Держались все просто, меня встретили, словно я бывала у Вали каждый день. Вначале разговор шел о каких-то общих вопросах, потом перешел на поэзию; читали Блока, Гумилева, Волошина и мало тогда известного Есенина, долго спорили о повести известного писателя, какого – теперь забыла. Попросили и меня прочесть стихи, и я, желая блеснуть, прочла «Незнакомку», «Скифы» Блока и что-то из И. Северянина и В. Брюсова.

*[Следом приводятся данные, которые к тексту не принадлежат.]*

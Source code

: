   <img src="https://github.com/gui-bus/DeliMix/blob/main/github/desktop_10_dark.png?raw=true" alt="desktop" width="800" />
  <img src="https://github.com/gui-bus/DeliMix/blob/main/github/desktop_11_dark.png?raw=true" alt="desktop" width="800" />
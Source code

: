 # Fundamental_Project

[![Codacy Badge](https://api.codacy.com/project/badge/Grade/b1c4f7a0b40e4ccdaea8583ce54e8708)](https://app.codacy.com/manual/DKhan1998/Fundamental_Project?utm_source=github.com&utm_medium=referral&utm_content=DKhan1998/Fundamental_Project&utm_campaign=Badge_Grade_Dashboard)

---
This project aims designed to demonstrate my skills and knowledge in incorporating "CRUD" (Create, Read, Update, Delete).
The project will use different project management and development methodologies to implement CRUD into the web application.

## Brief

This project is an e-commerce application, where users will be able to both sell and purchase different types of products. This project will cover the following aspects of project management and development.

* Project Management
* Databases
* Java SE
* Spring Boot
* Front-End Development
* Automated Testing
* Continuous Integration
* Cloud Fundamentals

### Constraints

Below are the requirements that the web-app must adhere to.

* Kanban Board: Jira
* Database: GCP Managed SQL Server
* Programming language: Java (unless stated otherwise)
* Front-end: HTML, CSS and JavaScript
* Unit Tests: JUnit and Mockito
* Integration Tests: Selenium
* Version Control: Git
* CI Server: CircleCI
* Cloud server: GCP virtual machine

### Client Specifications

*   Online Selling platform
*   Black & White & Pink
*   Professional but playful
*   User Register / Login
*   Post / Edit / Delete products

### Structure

Незаметно разговор перешел на Мережковского, Андрея Белого. Один из присутствующих рассказал о драме Мережковского, опубликованной в Париже и о том, что в ней отражено новое понятие о мистических силах, героике духа и о какой-то революции души человеческой, которая еще грядет. Упоминали об антропософах, Елене Блаватской, спиритизме; было что-то, обволакивающее сумраком непознаваемого, неизвестного и зовущего к исканию Тайны.

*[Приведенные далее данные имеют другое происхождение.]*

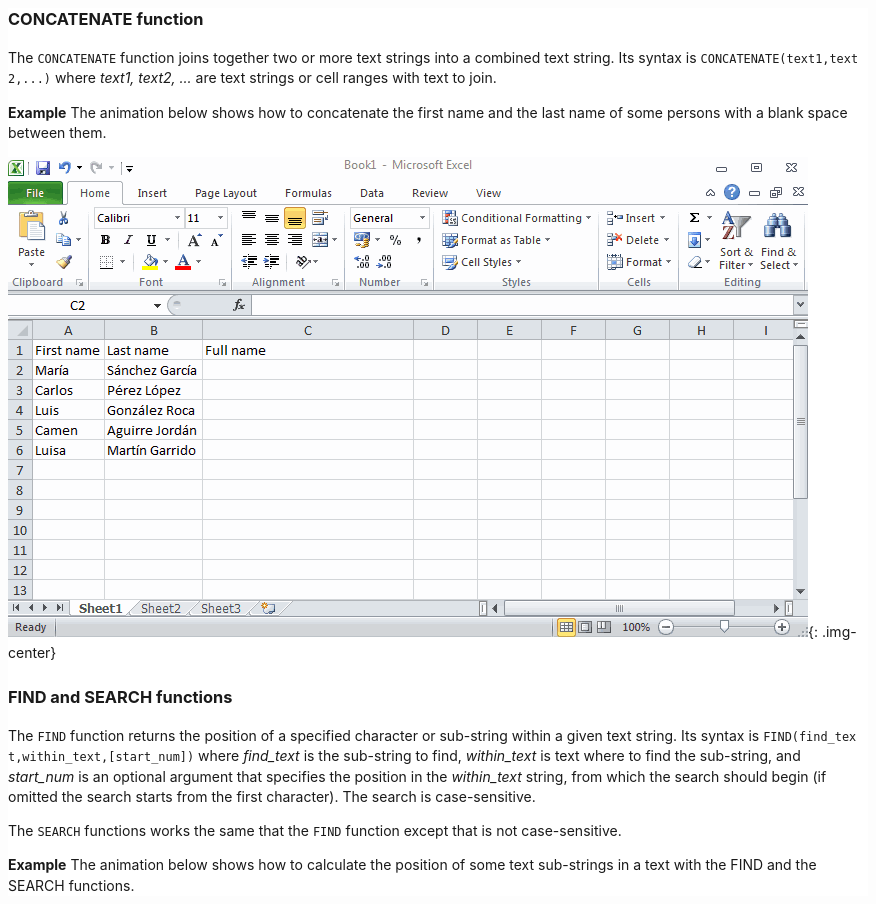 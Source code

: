 
### CONCATENATE function
The `CONCATENATE` function joins together two or more text strings into a combined text string. Its syntax is `CONCATENATE(text1,text2,...)` where *text1, text2, ...* are text strings or cell ranges with text to join.

**Example** The animation below shows how to concatenate the first name and the last name of some persons with a blank space between them.

![Example of the CONCATENATE fuction.](img/example_function_concatenate.gif "Example of the CONCATENATE function"){: .img-center}


### FIND and SEARCH functions
The `FIND` function returns the position of a specified character or sub-string within a given text string. Its syntax is `FIND(find_text,within_text,[start_num])` where *find_text* is the sub-string to find, *within_text* is text where to find the sub-string, and *start_num* is an optional argument that specifies the position in the *within_text* string, from which the search should begin (if omitted the search starts from the first character). The search is case-sensitive. 

The `SEARCH` functions works the same that the `FIND` function except that is not case-sensitive. 

**Example** The animation below shows how to calculate the position of some text sub-strings in a text with the FIND and the SEARCH functions.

Многое из услышанного было мне непонятно и неизвестно. Незаметно перешли на тему «Русская Православная Церковь». Юноша, рассказывавший об антропософах и Мережковском безнадежно махнул рукой и сказал: «Это прошлое человеческого духа», и вдруг горячо и страстно заговорил высокий черный студент с добрым открытым взглядом, ранее молчавший, а потом стала говорить Валентина.
Говорили они просто, без пафоса, наигранности и желания показать себя умными перед другими. О чем говорили? О смысле христианства, учении Православной Церкви, всепрощающей любви к ближнему; совершенствовании души человеческой, познании истины через христианство. Приводили примеры из жизни и истории Православной Церкви. Поразил меня рассказ об Оптиной пустыни, основанной учениками Паисия Величковского, о старцах Льве, Амвросии и что с какого-то старца Достоевский списал своего старца в «Братьях Карамазовых».

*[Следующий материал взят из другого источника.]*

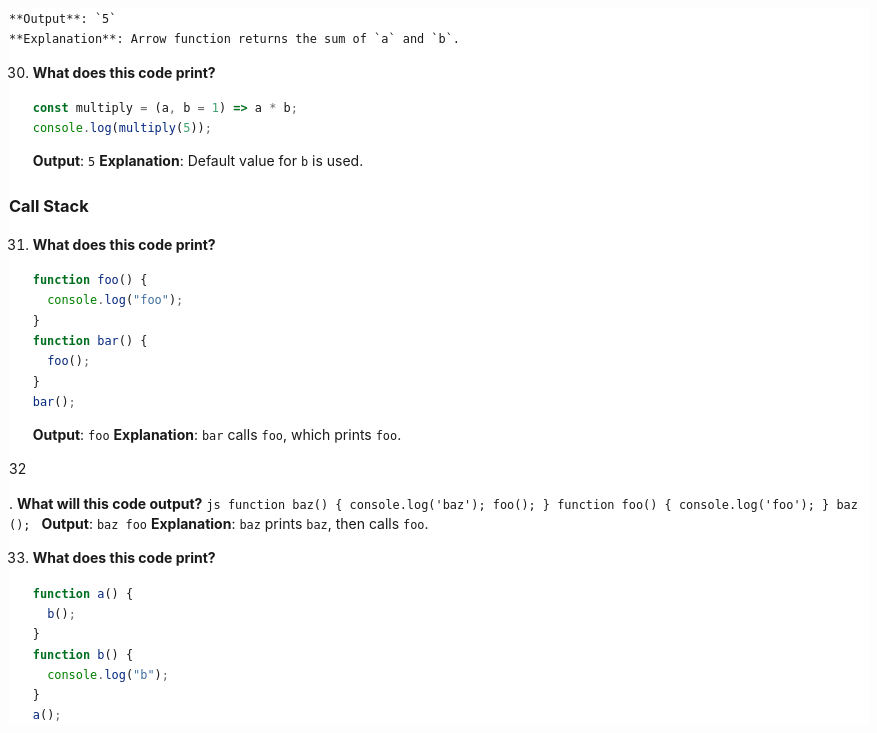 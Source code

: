     **Output**: `5`
    **Explanation**: Arrow function returns the sum of `a` and `b`.

30. **What does this code print?**
    ```js
    const multiply = (a, b = 1) => a * b;
    console.log(multiply(5));
    ```
    **Output**: `5`
    **Explanation**: Default value for `b` is used.

### Call Stack

31. **What does this code print?**
    ```js
    function foo() {
      console.log("foo");
    }
    function bar() {
      foo();
    }
    bar();
    ```
    **Output**: `foo`
    **Explanation**: `bar` calls `foo`, which prints `foo`.

32

. **What will this code output?**
`js
    function baz() {
        console.log('baz');
        foo();
    }
    function foo() {
        console.log('foo');
    }
    baz();
    `
**Output**:
`baz
    foo`
**Explanation**: `baz` prints `baz`, then calls `foo`.

33. **What does this code print?**

    ```js
    function a() {
      b();
    }
    function b() {
      console.log("b");
    }
    a();
    ```
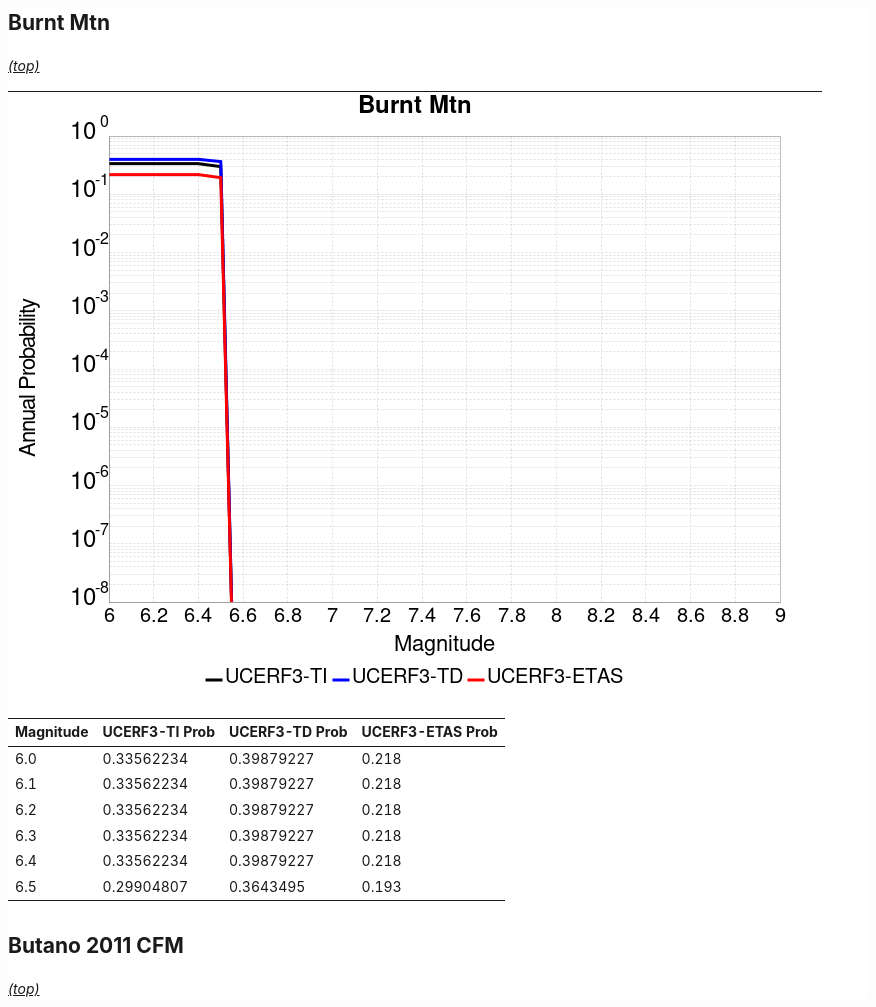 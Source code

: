 ## Burnt Mtn
*[(top)](#table-of-contents)*

| ![MPD](Burnt_Mtn.png) |
|-----|

| Magnitude | UCERF3-TI Prob | UCERF3-TD Prob | UCERF3-ETAS Prob |
|-----|-----|-----|-----|
| 6.0 | 0.33562234 | 0.39879227 | 0.218 |
| 6.1 | 0.33562234 | 0.39879227 | 0.218 |
| 6.2 | 0.33562234 | 0.39879227 | 0.218 |
| 6.3 | 0.33562234 | 0.39879227 | 0.218 |
| 6.4 | 0.33562234 | 0.39879227 | 0.218 |
| 6.5 | 0.29904807 | 0.3643495 | 0.193 |

## Butano 2011 CFM
*[(top)](#table-of-contents)*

Иноческий подвиг старцев, неутолимая жажда оказать помощь ближнему, служение народу, путь, которым они вели верующих, был для меня удивительным и услышанным впервые, но самым поразительным было то, что старцы руководили приходящими от имени Бога – так тогда я поняла путь старчества.
Удивил меня рассказ о Великом Инквизиторе, искренне верующем и в то же время уничтожавшем людей во имя Милосердного Бога. Конечно, прочтя «Братьев Карамазовых», я знала о Великом Инквизиторе, но сравнение с верой оптинских старцев раскрывало истинность пути, в основе которого лежало Евангельское изречение: «Сия есть заповедь Моя, да любите друг друга» (Ин. 15, 12), и ложность пути Инквизитора, хотящего использовать веру как принудительный гнет над человеком, его совестью, и фарисейское восприятие веры ради веры, а не ради любви к Богу и людям – так поняла я тогда.